With style premia, value investing is perhaps the clearest example of an intuitive way of investing; you look for companies that are under-priced (in the most objective terms available), buy them, and wait. Obviously, company accounts are never that simple, but measures such as P/E and EV/EBITDA should give some guide, and buying the unfashionable, boring companies that- effectively- cost less per pound of profit should intuitively give you less downside and less exposure to bubbles.

This example also leads us on to the more general point that, for any idea, there should be more than one way of implementing it. Some ways may be better than others, but if the success of a strategy depends too much on its method of implementation, it is unlikely to be a viable risk premium.

However, while having an economic rationale is necessary, it is not sufficient; after all, it is relatively easy to rationalize and justify almost any strategy, especially when the numbers appear to back it up. A second, simpler mitigating strategy is to insist on out-of-sample performance- does the theory work on a different data set from the one on which it was built? In the simplest case, this means insisting on a long backtest. The good news is that the length of backtest needed to validate a theory increases with the logarithm of the number of trials attempted[2]; so for longer backtests, the number of trials that can sensibly be run without too much risk of overfitting not only increases, it does so exponentially.

Momentum investing- buying recent winners and selling recent losers- is a good example, as there is a 212 year backtest in US stock markets[3]. The following image is taken from “212 Years of Price Momentum” – Geczy, Samonov – August 2013. While there are several decades of negative returns to the strategy, buying winners and selling losers has, historically, been a successful approach.

 Style-Premia-AlexWhite.JPG

Of course, we may still be wrong. There is always some second-order survivor bias[4], and inefficiencies can still be arbitraged away. However there has to come a point where, after weighing up all the risks, and factoring in survivorship bias and the potential for poor backtesting, the evidence just becomes convincing. Personally, I find a number of the smart beta arguments fall into this category; as such, they have a role to play as sources of return within a diversified portfolio.

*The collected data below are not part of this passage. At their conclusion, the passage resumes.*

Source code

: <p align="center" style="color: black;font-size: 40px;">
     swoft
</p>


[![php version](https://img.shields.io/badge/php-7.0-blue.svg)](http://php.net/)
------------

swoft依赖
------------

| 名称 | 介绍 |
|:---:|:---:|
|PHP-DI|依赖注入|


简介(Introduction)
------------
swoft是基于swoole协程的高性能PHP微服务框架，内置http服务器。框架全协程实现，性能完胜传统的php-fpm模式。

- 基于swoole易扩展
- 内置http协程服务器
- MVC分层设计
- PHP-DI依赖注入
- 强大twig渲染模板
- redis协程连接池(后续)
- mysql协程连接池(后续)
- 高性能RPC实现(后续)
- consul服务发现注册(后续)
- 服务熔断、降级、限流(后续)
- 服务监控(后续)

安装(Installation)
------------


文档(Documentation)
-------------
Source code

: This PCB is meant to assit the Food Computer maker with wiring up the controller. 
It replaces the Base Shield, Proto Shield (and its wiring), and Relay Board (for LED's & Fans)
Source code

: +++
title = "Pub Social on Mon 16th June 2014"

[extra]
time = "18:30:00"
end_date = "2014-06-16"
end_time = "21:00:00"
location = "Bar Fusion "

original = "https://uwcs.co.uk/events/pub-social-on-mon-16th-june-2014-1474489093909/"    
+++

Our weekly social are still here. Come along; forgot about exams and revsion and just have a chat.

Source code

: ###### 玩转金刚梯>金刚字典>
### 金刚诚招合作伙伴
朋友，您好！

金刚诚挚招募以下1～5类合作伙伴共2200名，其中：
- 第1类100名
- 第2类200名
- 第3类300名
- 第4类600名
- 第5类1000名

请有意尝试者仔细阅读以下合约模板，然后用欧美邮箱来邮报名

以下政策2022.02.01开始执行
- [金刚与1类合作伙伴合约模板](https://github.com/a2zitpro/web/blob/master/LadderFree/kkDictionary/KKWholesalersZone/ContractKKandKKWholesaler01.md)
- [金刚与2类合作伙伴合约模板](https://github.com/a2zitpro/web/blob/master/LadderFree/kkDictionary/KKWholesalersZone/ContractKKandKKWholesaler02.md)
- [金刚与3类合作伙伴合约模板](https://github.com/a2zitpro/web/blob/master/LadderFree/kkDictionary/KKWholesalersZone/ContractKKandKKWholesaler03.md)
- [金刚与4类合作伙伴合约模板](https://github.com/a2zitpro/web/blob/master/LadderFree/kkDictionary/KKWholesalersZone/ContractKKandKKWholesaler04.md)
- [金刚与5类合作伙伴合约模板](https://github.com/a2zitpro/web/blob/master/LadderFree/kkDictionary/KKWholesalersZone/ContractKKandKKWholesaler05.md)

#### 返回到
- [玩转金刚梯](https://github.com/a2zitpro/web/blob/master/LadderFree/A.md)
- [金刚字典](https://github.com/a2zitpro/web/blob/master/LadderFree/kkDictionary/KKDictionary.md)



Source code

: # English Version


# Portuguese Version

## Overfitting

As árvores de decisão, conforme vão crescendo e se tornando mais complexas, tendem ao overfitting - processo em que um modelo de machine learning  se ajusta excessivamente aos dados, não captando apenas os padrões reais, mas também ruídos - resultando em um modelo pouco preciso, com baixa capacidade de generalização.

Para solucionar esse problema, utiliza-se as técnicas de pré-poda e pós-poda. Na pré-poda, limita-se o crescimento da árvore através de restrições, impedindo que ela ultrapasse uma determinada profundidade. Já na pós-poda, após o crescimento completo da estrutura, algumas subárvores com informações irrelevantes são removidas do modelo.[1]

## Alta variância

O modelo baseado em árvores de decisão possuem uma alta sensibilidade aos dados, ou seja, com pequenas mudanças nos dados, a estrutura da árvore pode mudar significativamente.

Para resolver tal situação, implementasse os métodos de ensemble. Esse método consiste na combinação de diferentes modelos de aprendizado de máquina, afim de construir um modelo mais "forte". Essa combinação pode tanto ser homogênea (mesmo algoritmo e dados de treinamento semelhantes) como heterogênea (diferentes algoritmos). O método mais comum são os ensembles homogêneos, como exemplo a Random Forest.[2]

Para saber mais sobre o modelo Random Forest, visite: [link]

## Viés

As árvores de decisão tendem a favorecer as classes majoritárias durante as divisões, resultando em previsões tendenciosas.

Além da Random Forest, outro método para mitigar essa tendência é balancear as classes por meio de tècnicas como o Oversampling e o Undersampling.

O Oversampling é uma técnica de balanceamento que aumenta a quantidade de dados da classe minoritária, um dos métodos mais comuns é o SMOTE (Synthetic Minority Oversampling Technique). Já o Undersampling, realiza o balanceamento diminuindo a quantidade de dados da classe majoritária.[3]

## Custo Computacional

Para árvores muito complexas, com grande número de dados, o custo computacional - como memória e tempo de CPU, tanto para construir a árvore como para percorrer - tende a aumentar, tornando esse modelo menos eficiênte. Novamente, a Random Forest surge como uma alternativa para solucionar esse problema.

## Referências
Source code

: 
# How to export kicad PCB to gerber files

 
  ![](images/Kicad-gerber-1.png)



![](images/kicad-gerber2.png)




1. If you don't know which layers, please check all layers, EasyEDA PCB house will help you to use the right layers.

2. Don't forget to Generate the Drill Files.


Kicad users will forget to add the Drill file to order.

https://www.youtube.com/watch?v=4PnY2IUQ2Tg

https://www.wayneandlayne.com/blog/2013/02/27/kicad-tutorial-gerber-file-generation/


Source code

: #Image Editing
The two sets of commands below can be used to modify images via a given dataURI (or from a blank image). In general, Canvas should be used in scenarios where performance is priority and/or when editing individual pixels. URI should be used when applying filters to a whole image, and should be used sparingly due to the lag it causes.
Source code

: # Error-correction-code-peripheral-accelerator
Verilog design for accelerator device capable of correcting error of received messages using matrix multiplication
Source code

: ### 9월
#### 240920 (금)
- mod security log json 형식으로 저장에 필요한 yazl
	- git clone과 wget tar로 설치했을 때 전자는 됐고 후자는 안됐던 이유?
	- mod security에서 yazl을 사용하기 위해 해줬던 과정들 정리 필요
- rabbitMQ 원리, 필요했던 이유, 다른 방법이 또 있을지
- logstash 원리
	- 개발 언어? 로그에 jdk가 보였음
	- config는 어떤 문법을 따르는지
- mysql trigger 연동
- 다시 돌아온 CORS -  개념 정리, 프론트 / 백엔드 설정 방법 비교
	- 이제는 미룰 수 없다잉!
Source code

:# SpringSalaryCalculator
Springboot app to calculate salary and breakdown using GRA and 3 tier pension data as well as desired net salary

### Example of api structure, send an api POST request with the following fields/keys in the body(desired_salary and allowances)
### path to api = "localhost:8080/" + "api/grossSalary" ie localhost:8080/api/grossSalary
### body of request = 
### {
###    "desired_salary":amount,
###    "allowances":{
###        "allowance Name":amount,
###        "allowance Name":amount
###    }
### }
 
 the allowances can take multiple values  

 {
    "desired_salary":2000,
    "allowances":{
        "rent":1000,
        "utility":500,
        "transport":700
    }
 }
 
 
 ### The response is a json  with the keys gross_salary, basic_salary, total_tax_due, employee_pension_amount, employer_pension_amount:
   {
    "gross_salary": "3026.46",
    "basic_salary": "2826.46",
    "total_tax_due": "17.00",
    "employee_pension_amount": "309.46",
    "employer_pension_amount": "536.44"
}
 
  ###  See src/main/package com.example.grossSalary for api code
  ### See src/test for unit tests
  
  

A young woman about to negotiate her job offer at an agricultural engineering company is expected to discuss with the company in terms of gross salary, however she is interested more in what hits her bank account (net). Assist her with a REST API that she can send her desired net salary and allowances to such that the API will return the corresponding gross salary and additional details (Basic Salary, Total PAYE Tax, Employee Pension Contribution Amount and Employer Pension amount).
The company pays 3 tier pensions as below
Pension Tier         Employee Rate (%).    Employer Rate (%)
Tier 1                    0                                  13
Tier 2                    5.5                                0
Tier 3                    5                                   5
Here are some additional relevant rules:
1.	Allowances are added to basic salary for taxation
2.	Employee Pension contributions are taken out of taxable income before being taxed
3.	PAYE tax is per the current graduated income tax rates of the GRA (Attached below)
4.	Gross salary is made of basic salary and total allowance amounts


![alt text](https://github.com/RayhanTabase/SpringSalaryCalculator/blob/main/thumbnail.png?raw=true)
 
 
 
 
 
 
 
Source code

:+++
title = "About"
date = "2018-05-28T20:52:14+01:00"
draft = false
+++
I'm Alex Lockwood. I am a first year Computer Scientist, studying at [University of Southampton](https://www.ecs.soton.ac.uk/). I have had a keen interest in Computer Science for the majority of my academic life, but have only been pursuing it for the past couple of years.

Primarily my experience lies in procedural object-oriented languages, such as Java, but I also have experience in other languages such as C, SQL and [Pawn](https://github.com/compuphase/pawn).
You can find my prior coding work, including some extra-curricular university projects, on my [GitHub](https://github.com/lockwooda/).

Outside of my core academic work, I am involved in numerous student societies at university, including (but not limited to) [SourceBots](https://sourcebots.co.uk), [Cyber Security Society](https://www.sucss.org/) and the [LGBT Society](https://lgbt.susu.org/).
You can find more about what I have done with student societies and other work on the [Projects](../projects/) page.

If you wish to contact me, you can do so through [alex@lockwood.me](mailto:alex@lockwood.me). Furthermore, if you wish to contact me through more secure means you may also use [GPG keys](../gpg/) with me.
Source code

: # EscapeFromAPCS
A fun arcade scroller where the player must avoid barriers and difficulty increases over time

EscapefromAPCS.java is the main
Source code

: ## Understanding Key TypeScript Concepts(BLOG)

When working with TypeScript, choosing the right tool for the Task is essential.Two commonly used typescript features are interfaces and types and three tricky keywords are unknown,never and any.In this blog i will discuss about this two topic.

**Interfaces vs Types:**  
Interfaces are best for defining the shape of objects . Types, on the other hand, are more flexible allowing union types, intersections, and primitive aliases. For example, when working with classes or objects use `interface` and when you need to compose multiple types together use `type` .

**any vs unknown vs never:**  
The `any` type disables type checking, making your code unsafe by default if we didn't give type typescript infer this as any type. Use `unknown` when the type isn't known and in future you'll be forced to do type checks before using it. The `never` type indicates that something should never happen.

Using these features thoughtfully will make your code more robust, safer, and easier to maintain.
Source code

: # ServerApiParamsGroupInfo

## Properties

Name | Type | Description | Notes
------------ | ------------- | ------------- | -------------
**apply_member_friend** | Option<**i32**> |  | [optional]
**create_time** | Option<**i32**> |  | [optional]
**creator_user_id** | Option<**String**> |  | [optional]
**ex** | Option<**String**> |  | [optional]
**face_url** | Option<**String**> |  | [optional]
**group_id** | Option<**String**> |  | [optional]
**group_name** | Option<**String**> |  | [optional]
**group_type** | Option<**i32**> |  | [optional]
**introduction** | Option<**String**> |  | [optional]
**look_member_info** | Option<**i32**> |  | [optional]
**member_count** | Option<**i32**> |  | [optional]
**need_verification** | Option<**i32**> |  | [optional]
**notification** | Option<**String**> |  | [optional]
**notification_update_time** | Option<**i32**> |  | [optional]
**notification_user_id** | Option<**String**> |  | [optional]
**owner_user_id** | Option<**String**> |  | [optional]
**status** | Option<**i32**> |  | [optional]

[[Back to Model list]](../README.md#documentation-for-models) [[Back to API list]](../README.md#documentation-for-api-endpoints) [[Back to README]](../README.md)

[1] Technically, this is to adopt a Bayesian- rather than a frequentist- mindset
[2] See “Pseudo-Mathematics and Financial Charlatanism: The Effects of Backtest Overfitting on Out-of-Sample Performance”- Bailey, Borwein, de Prado, Zhu- May 2014
[3] The simplest economic rationale for momentum strategies is that information does not impact the market instantaneously, and there are lags between causes and effects; even in the digital age, the full impact of any changes or events may not be immediately apparent.
[4] One can consider the set of all strategies that have been tested in and out of sample as a set of strategies that have been tested in one big “meta-in-sample” data set; however stringent the testing and whatever nature of test is used, if enough strategies are tried, some will appear to work.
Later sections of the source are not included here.